* [WORK TO COMPLETE]:
When a line below contains the string "https", show that line.

(Beginning of INFORMATION SHOWN)

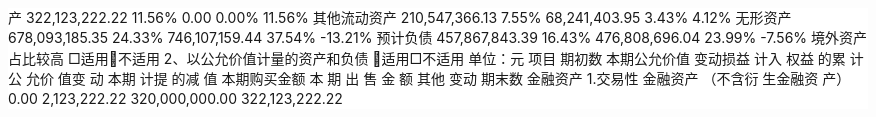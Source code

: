 产
322,123,222.22
11.56%
0.00
0.00%
11.56%
其他流动资产
210,547,366.13
7.55%
68,241,403.95
3.43%
4.12%
无形资产
678,093,185.35
24.33%
746,107,159.44
37.54%
-13.21%
预计负债
457,867,843.39
16.43%
476,808,696.04
23.99%
-7.56%
境外资产占比较高
□适用不适用
2、以公允价值计量的资产和负债
适用□不适用
单位：元
项目
期初数
本期公允价值
变动损益
计入
权益
的累
计公
允价
值变
动
本期
计提
的减
值
本期购买金额
本
期
出
售
金
额
其他
变动
期末数
金融资产
1.交易性
金融资产
（不含衍
生金融资
产）
0.00
2,123,222.22
320,000,000.00
322,123,222.22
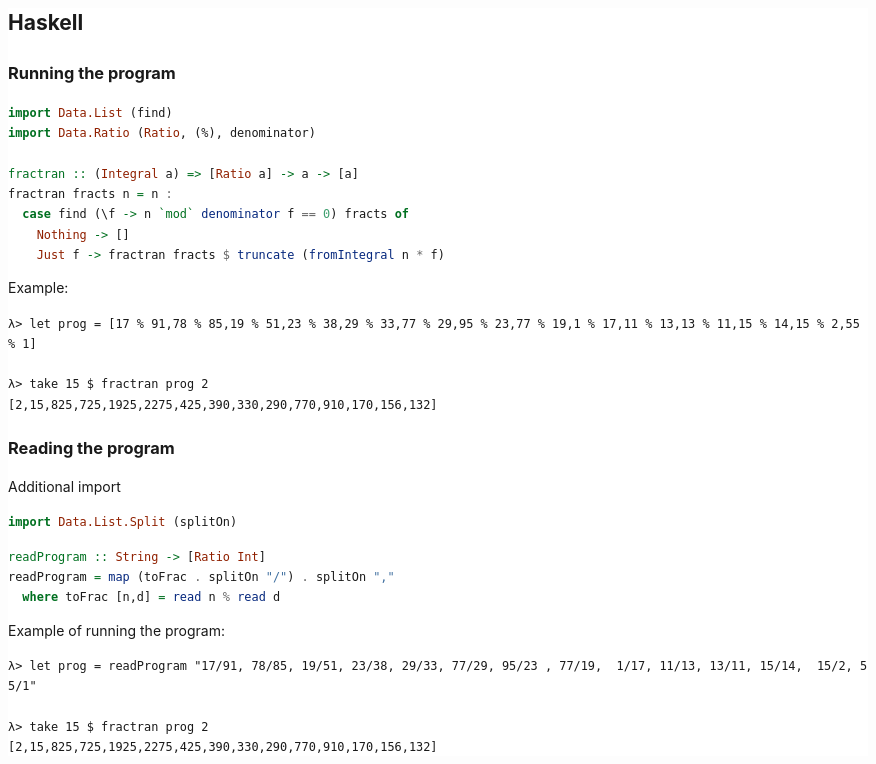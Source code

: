 

## Haskell


### Running the program


```haskell
import Data.List (find)
import Data.Ratio (Ratio, (%), denominator)

fractran :: (Integral a) => [Ratio a] -> a -> [a]
fractran fracts n = n :
  case find (\f -> n `mod` denominator f == 0) fracts of
    Nothing -> []
    Just f -> fractran fracts $ truncate (fromIntegral n * f)
```


Example:

```txt
λ> let prog = [17 % 91,78 % 85,19 % 51,23 % 38,29 % 33,77 % 29,95 % 23,77 % 19,1 % 17,11 % 13,13 % 11,15 % 14,15 % 2,55 % 1]

λ> take 15 $ fractran prog 2
[2,15,825,725,1925,2275,425,390,330,290,770,910,170,156,132]
```



### Reading the program

Additional import

```Haskell
import Data.List.Split (splitOn)
```


```Haskell
readProgram :: String -> [Ratio Int]
readProgram = map (toFrac . splitOn "/") . splitOn ","
  where toFrac [n,d] = read n % read d
```


Example of running the program:

```txt
λ> let prog = readProgram "17/91, 78/85, 19/51, 23/38, 29/33, 77/29, 95/23 , 77/19,  1/17, 11/13, 13/11, 15/14,  15/2, 55/1"

λ> take 15 $ fractran prog 2
[2,15,825,725,1925,2275,425,390,330,290,770,910,170,156,132]
```


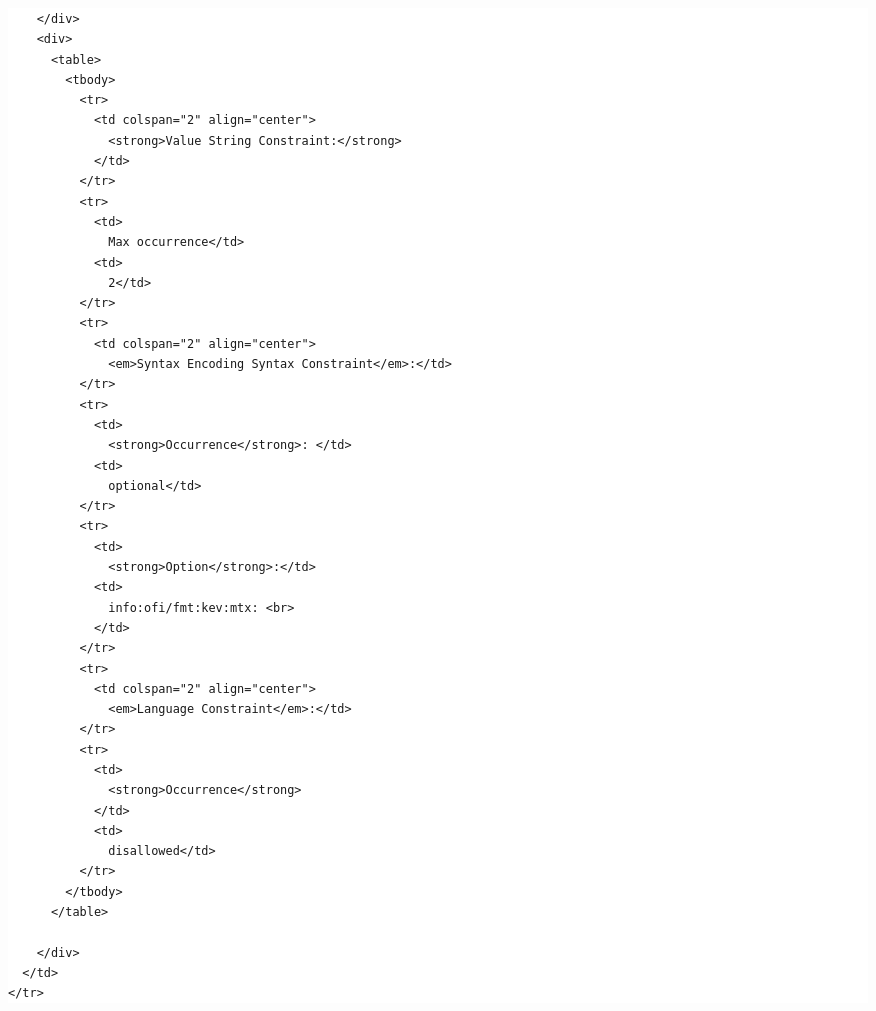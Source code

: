         </div>
        <div>
          <table>
            <tbody>
              <tr>
                <td colspan="2" align="center">
                  <strong>Value String Constraint:</strong>
                </td>
              </tr>
              <tr>
                <td>
                  Max occurrence</td>
                <td>
                  2</td>
              </tr>
              <tr>
                <td colspan="2" align="center">
                  <em>Syntax Encoding Syntax Constraint</em>:</td>
              </tr>
              <tr>
                <td>
                  <strong>Occurrence</strong>: </td>
                <td>
                  optional</td>
              </tr>
              <tr>
                <td>
                  <strong>Option</strong>:</td>
                <td>
                  info:ofi/fmt:kev:mtx: <br>
                </td>
              </tr>
              <tr>
                <td colspan="2" align="center">
                  <em>Language Constraint</em>:</td>
              </tr>
              <tr>
                <td>
                  <strong>Occurrence</strong>
                </td>
                <td>
                  disallowed</td>
              </tr>
            </tbody>
          </table>

        </div>
      </td>
    </tr>
  </tbody>
</table>
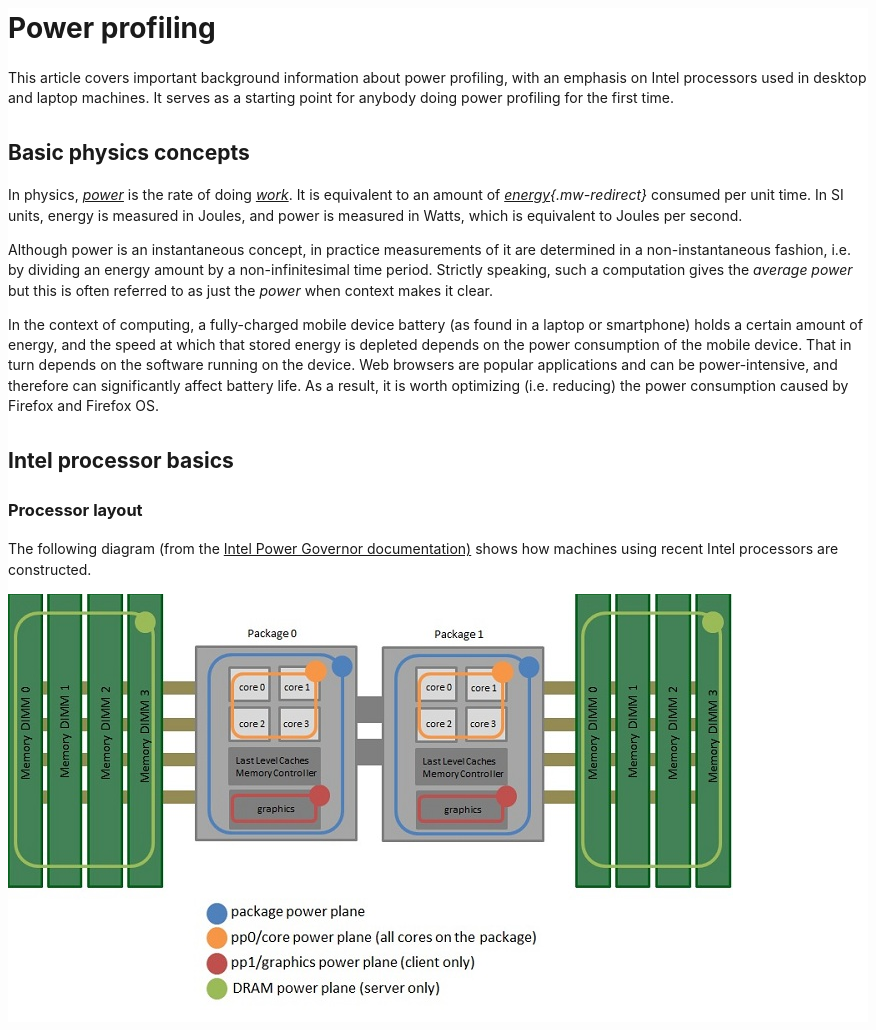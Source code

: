 # Power profiling

This article covers important background information about power
profiling, with an emphasis on Intel processors used in desktop and
laptop machines. It serves as a starting point for anybody doing power
profiling for the first time.

## Basic physics concepts

In physics, *[power](https://en.wikipedia.org/wiki/Power_%28physics%29)*
is the rate of doing
*[work](https://en.wikipedia.org/wiki/Work_%28physics%29 "Work (physics)")*.
It is equivalent to an amount of
*[energy](https://en.wikipedia.org/wiki/Energy_%28physics%29 "Energy (physics)"){.mw-redirect}*
consumed per unit time. In SI units, energy is measured in Joules, and
power is measured in Watts, which is equivalent to Joules per second.

Although power is an instantaneous concept, in practice measurements of
it are determined in a non-instantaneous fashion, i.e. by dividing an
energy amount by a non-infinitesimal time period. Strictly speaking,
such a computation gives the *average power* but this is often referred
to as just the *power* when context makes it clear.

In the context of computing, a fully-charged mobile device battery (as
found in a laptop or smartphone) holds a certain amount of energy, and
the speed at which that stored energy is depleted depends on the power
consumption of the mobile device. That in turn depends on the software
running on the device. Web browsers are popular applications and can be
power-intensive, and therefore can significantly affect battery life. As
a result, it is worth optimizing (i.e. reducing) the power consumption
caused by Firefox and Firefox OS.

## Intel processor basics

### Processor layout

The following diagram (from the [Intel Power Governor
documentation)](https://software.intel.com/en-us/articles/intel-power-governor)
shows how machines using recent Intel processors are constructed.

![](img/power-planes.jpg)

(End of INFORMATION SHOWN)

* [REPLY TO THE TASK]:
In physics, *[power](https://en.wikipedia.org/wiki/Power_%28physics%29)*
*[work](https://en.wikipedia.org/wiki/Work_%28physics%29 "Work (physics)")*.
*[energy](https://en.wikipedia.org/wiki/Energy_%28physics%29 "Energy (physics)"){.mw-redirect}*
documentation)](https://software.intel.com/en-us/articles/intel-power-governor)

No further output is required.